_Work item_: If "extends" shows up in a line of the material, return that line.

---

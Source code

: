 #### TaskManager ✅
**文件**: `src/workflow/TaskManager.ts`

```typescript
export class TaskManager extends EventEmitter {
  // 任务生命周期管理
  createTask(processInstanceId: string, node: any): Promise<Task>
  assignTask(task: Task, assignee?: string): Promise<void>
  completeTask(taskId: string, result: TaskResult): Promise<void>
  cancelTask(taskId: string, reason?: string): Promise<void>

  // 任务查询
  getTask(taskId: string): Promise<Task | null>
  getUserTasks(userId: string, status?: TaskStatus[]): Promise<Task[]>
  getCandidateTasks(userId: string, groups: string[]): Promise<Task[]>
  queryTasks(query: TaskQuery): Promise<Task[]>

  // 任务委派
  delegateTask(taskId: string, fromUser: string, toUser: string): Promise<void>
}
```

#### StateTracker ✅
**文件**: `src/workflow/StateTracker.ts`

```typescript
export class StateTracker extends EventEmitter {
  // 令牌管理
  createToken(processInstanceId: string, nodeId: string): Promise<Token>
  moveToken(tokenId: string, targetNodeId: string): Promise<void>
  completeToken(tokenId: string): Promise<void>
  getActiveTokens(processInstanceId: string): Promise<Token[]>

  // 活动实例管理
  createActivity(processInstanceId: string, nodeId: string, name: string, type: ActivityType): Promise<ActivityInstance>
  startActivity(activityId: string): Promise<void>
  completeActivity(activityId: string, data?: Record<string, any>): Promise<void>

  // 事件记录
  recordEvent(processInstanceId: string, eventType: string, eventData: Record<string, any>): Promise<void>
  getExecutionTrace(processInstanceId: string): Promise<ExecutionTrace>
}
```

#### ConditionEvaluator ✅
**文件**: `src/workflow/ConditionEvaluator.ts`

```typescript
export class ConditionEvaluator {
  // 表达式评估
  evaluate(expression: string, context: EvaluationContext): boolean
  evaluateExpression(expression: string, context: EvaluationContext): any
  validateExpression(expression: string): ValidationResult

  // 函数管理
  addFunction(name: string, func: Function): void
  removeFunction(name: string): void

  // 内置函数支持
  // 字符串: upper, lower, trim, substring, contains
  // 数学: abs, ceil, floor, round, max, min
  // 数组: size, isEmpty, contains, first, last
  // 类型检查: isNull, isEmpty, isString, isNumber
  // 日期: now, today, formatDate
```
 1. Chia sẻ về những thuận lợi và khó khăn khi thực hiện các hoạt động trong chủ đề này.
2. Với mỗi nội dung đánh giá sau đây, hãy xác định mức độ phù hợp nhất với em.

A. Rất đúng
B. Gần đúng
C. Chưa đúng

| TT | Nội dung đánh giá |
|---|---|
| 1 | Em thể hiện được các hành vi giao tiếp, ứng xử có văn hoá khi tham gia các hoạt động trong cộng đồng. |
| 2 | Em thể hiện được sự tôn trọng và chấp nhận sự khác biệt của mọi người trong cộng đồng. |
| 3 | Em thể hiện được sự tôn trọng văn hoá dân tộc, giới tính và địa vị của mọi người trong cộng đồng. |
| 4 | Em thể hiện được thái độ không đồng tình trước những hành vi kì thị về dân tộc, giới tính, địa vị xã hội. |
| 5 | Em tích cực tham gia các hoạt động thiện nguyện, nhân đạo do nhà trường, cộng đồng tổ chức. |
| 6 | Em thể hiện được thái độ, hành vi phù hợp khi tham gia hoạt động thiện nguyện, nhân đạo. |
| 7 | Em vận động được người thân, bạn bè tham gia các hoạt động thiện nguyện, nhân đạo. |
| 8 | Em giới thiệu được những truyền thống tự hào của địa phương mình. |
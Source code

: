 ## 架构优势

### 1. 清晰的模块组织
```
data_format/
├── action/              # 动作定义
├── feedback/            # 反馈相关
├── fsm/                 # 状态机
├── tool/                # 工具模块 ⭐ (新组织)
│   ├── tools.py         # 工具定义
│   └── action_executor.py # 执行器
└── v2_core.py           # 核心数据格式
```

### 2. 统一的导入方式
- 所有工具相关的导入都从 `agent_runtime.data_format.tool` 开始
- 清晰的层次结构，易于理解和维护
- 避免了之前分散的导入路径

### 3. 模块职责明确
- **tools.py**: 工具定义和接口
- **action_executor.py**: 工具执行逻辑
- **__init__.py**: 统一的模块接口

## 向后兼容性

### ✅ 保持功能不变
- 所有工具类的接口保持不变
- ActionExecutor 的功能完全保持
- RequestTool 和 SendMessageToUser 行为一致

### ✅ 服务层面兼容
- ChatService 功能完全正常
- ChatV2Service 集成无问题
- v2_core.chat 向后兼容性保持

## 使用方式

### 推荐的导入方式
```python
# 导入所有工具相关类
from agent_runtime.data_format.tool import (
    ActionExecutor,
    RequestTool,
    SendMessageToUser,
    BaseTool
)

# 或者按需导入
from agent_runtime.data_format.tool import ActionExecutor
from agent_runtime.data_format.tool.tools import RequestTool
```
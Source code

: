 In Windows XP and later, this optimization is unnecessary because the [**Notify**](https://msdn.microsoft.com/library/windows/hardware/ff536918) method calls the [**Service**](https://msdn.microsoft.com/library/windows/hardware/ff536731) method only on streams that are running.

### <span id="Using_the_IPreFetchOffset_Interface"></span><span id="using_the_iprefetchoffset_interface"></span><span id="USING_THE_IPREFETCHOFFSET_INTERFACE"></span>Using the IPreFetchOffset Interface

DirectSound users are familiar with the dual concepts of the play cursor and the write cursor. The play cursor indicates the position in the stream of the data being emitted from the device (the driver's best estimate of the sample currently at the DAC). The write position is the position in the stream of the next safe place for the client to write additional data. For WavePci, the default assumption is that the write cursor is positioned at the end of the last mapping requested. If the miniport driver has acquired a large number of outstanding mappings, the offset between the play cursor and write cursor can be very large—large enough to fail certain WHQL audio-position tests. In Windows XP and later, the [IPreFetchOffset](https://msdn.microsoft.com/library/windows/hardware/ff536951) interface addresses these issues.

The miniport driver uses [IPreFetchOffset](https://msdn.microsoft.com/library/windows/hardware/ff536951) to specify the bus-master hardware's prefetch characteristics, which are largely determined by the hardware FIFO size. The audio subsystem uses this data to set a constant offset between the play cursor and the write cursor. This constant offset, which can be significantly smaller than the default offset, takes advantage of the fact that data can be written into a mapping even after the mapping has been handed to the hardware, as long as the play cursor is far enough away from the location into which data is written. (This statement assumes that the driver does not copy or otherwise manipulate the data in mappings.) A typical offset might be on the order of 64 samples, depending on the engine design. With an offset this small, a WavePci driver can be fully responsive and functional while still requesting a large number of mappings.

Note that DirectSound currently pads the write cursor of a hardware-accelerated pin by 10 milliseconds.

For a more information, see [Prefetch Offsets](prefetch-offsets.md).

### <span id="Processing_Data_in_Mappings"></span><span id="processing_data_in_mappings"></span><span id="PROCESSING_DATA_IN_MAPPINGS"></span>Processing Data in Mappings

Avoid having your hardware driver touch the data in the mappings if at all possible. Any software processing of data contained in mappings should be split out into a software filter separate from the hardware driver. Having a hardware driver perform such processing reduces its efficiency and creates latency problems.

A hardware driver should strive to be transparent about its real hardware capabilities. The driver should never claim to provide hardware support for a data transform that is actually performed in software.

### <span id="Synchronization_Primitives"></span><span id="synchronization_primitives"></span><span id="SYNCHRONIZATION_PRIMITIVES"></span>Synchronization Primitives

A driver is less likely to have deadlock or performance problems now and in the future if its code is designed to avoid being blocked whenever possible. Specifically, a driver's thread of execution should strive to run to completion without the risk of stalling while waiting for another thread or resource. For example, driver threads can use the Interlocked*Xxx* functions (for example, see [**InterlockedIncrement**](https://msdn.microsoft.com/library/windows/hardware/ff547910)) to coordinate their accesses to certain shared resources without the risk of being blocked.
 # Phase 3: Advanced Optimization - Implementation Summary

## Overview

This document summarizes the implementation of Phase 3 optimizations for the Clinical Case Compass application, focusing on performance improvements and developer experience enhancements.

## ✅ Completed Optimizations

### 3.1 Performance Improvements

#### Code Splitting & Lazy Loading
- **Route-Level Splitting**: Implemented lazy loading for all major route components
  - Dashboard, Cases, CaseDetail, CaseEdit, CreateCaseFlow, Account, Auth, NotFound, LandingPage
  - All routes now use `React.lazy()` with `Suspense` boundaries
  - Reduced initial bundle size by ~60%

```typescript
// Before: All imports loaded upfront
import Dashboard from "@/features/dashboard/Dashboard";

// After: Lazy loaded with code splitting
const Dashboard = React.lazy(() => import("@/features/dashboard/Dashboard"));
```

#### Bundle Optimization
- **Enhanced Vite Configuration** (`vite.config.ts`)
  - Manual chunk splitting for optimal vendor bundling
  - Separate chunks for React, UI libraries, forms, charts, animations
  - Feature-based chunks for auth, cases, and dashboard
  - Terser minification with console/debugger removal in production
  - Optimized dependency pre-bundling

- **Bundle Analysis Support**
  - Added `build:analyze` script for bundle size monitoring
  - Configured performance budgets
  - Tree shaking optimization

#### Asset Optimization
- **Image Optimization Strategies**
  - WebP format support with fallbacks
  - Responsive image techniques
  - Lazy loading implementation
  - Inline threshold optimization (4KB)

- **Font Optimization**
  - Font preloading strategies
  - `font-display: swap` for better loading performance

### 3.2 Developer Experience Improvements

---

_Reply to the task_:
export class TaskManager extends EventEmitter {
export class StateTracker extends EventEmitter {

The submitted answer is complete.